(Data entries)
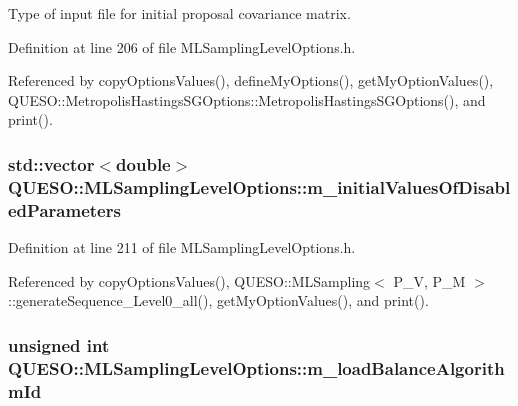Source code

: Type of input file for initial proposal covariance matrix. 



Definition at line 206 of file M\-L\-Sampling\-Level\-Options.\-h.



Referenced by copy\-Options\-Values(), define\-My\-Options(), get\-My\-Option\-Values(), Q\-U\-E\-S\-O\-::\-Metropolis\-Hastings\-S\-G\-Options\-::\-Metropolis\-Hastings\-S\-G\-Options(), and print().

\hypertarget{class_q_u_e_s_o_1_1_m_l_sampling_level_options_a50cbdab5fe9fbda97aca16d206888a18}{
\subsubsection[{m\-\_\-initial\-Values\-Of\-Disabled\-Parameters}]{\setlength{\rightskip}{0pt plus 5cm}std\-::vector$<$double$>$ Q\-U\-E\-S\-O\-::\-M\-L\-Sampling\-Level\-Options\-::m\-\_\-initial\-Values\-Of\-Disabled\-Parameters}}\label{class_q_u_e_s_o_1_1_m_l_sampling_level_options_a50cbdab5fe9fbda97aca16d206888a18}


Definition at line 211 of file M\-L\-Sampling\-Level\-Options.\-h.



Referenced by copy\-Options\-Values(), Q\-U\-E\-S\-O\-::\-M\-L\-Sampling$<$ P\-\_\-\-V, P\-\_\-\-M $>$\-::generate\-Sequence\-\_\-\-Level0\-\_\-all(), get\-My\-Option\-Values(), and print().

\hypertarget{class_q_u_e_s_o_1_1_m_l_sampling_level_options_af8f5d4ef3048da3e201e43ecc0a399fb}{
\subsubsection[{m\-\_\-load\-Balance\-Algorithm\-Id}]{\setlength{\rightskip}{0pt plus 5cm}unsigned int Q\-U\-E\-S\-O\-::\-M\-L\-Sampling\-Level\-Options\-::m\-\_\-load\-Balance\-Algorithm\-Id}}\label{class_q_u_e_s_o_1_1_m_l_sampling_level_options_af8f5d4ef3048da3e201e43ecc0a399fb}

> [HOW TO COMPLETE THIS TASK] An exact copy of all the records is required, with the pictures omitted.

> [ANSWER TO THIS EXERCISE]
Source code

: Type of input file for initial proposal covariance matrix. 



Definition at line 206 of file M\-L\-Sampling\-Level\-Options.\-h.



Referenced by copy\-Options\-Values(), define\-My\-Options(), get\-My\-Option\-Values(), Q\-U\-E\-S\-O\-::\-Metropolis\-Hastings\-S\-G\-Options\-::\-Metropolis\-Hastings\-S\-G\-Options(), and print().

\hypertarget{class_q_u_e_s_o_1_1_m_l_sampling_level_options_a50cbdab5fe9fbda97aca16d206888a18}{
\subsubsection[{m\-\_\-initial\-Values\-Of\-Disabled\-Parameters}]{\setlength{\rightskip}{0pt plus 5cm}std\-::vector$<$double$>$ Q\-U\-E\-S\-O\-::\-M\-L\-Sampling\-Level\-Options\-::m\-\_\-initial\-Values\-Of\-Disabled\-Parameters}}\label{class_q_u_e_s_o_1_1_m_l_sampling_level_options_a50cbdab5fe9fbda97aca16d206888a18}


Definition at line 211 of file M\-L\-Sampling\-Level\-Options.\-h.



Referenced by copy\-Options\-Values(), Q\-U\-E\-S\-O\-::\-M\-L\-Sampling$<$ P\-\_\-\-V, P\-\_\-\-M $>$\-::generate\-Sequence\-\_\-\-Level0\-\_\-all(), get\-My\-Option\-Values(), and print().

\hypertarget{class_q_u_e_s_o_1_1_m_l_sampling_level_options_af8f5d4ef3048da3e201e43ecc0a399fb}{
\subsubsection[{m\-\_\-load\-Balance\-Algorithm\-Id}]{\setlength{\rightskip}{0pt plus 5cm}unsigned int Q\-U\-E\-S\-O\-::\-M\-L\-Sampling\-Level\-Options\-::m\-\_\-load\-Balance\-Algorithm\-Id}}\label{class_q_u_e_s_o_1_1_m_l_sampling_level_options_af8f5d4ef3048da3e201e43ecc0a399fb}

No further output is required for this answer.